If you completed part 1 on this guide and created the Managed Airflow Environment on AWS, you are ready for the next level -
Part 2 - Enabling EKS scheduling
In Airflow we often use KubernetesPodOperator
DAG class. Airflow contacts k8s API-server and asks it to spawn a pod to perform the task. In this part of the tutorial you will connect MWAA to an EKS cluster on the same VPC, and schedule an example pod on top of it.
Pre-Requests:
You need an EKS cluster. if you are familiar with terraform, you can do it in one click using my EKS module
IAM Considerations:
We will add another permission to the MWAA execution role from part 1.
locals {
region = "xx-xxxx-x"
account_id = "xxxxxxxxxx"
eks_cluster_name = "xxxxxxxxxx"
}
resource "aws_iam_policy" "amazon_mwaa_eks_scheduling_policy" {
name = "amazon_mwaa_eks_scheduling_policy"
path = "/"
policy = <<POLICY
{
"Version": "2012-10-17",
"Statement": [
{
"Effect": "Allow",
"Action": [
"eks:DescribeCluster"
],
"Resource": "arn:aws:eks:${local.region}:${local.account_id}:cluster/${local.eks_cluster_name}"
}
]
}
POLICY
}
add the aws_iam_policy.amazon_mwaa_eks_scheduling_policy.arn
to the managed_policy_arns
list in the execution role:
resource "aws_iam_role" "mwaa_role" {
...
managed_policy_arns = [
aws_iam_policy.amazon_mwaa_policy.arn,
# Add the new policy:
aws_iam_policy.amazon_mwaa_eks_scheduling_policy.arn,
]
}
Complete TF source can be found here
EKS Considerations:
MWAA is outside the cluster scope.
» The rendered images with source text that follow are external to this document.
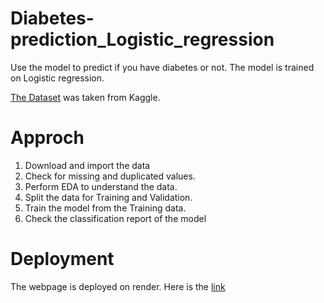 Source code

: # Diabetes-prediction_Logistic_regression
Use the model to predict if you have diabetes or not. The model is trained on Logistic regression.

[The Dataset](https://www.kaggle.com/datasets/saurabh00007/diabetescsv) was taken from Kaggle.

# Approch
1. Download and import the data
2. Check for missing and duplicated values.
3. Perform EDA to understand the data.
4. Split the data for Training and Validation.
5. Train the model from the Training data.
6. Check the classification report of the model

# Deployment
The webpage is deployed on render. Here is the [link](https://diabetes-log-reg.onrender.com)
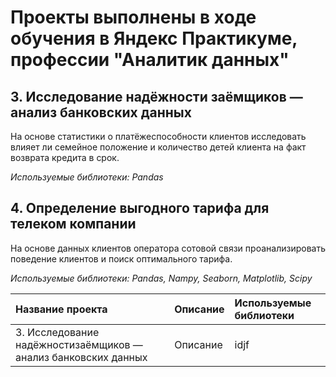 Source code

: # Проекты выполнены в ходе обучения в Яндекс Практикуме, профессии "Аналитик данных"

## 3. Исследование надёжности заёмщиков — анализ банковских данных
На основе статистики о платёжеспособности клиентов исследовать влияет ли семейное положение и количество детей клиента на факт возврата кредита в срок.

*Используемые библиотеки: Pandas*

## 4. Определение выгодного тарифа для телеком компании
На основе данных клиентов оператора сотовой связи проанализировать поведение клиентов и поиск оптимального тарифа.

*Используемые библиотеки: Pandas, Nampy, Seaborn, Matplotlib, Scipy*

|Название проекта                     |Описание           | Используемые библиотеки|
|:---------------                     |:----------------- |:-----------------------|
|3. Исследование надёжностизаёмщиков —анализ банковских данных |Описание |idjf|                       
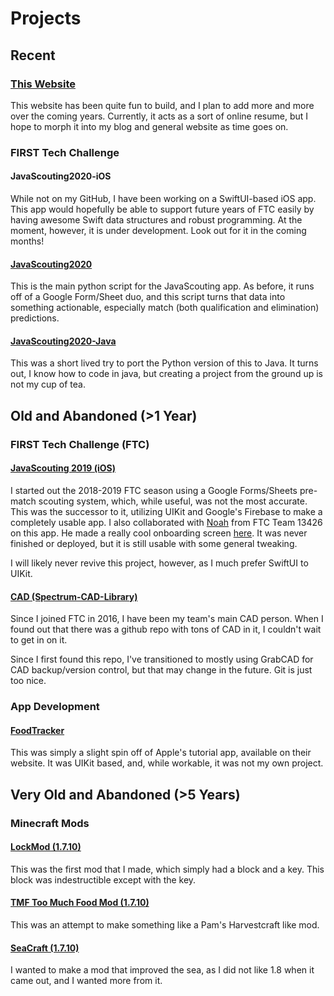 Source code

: # Projects

## Recent

### [This Website](https://github.com/AgentK9/Me)

This website has been quite fun to build, and I plan to add more and more over the coming years. Currently, it acts as a sort of online resume, but I hope to morph it into my blog and general website as time goes on.

### FIRST Tech Challenge

#### JavaScouting2020-iOS

While not on my GitHub, I have been working on a SwiftUI-based iOS app. This app would hopefully be able to support future years of FTC easily by having awesome Swift data structures and robust programming. At the moment, however, it is under development. Look out for it in the coming months!

#### [JavaScouting2020](https://github.com/AgentK9/JavaScouting2020)

This is the main python script for the JavaScouting app. As before, it runs off of a Google Form/Sheet duo, and this script turns that data into something actionable, especially match (both qualification and elimination) predictions.

#### [JavaScouting2020-Java](https://github.com/AgentK9/JavaScouting2020-Java)

This was a short lived try to port the Python version of this to Java. It turns out, I know how to code in java, but creating a project from the ground up is not my cup of tea.

## Old and Abandoned (>1 Year)

### FIRST Tech Challenge (FTC)

#### [JavaScouting 2019 (iOS)](https://github.com/AgentK9/JavaScouting2019-iOS)

I started out the 2018-2019 FTC season using a Google Forms/Sheets pre-match scouting system, which, while useful, was not the most accurate. This was the successor to it, utilizing UIKit and Google's Firebase to make a completely usable app. I also collaborated with [Noah]() from FTC Team 13426 on this app. He made a really cool onboarding screen [here]().  It was never finished or deployed, but it is still usable with some general tweaking.

I will likely never revive this project, however, as I much prefer SwiftUI to UIKit.

#### [CAD (Spectrum-CAD-Library)](https://github.com/AgentK9/Spectrum-CAD-Library)

Since I joined FTC in 2016, I have been my team's main CAD person. When I found out that there was a github repo with tons of CAD in it, I couldn't wait to get in on it.

Since I first found this repo, I've transitioned to mostly using GrabCAD for CAD backup/version control, but that may change in the future. Git is just too nice.

### App Development

#### [FoodTracker](https://github.com/AgentK9/FoodTracker)

This was simply a slight spin off of Apple's tutorial app, available on their website. It was UIKit based, and, while workable, it was not my own project.

## Very Old and Abandoned (>5 Years)

### Minecraft Mods

#### [LockMod (1.7.10)](https://github.com/AgentK9/LockMod)

This was the first mod that I made, which simply had a block and a key. This block was indestructible except with the key.

#### [TMF Too Much Food Mod (1.7.10)](https://github.com/AgentK9/TMF-TO-MUCH-FOOD-Mod)

This was an attempt to make something like a Pam's Harvestcraft like mod.

#### [SeaCraft (1.7.10)](https://github.com/AgentK9/SeaCraft)

I wanted to make a mod that improved the sea, as I did not like 1.8 when it came out, and I wanted more from it.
In order for managed Airflow to reach out for the API service, it will need an entry in the aws-auth
configmap in the kube-system
namespace. we are basically registering the MWAA execution role as a k8s user:
userarn = "arn:aws:iam::<account_id>:role/airflow-mwaa-role"
username = "mwaa-service"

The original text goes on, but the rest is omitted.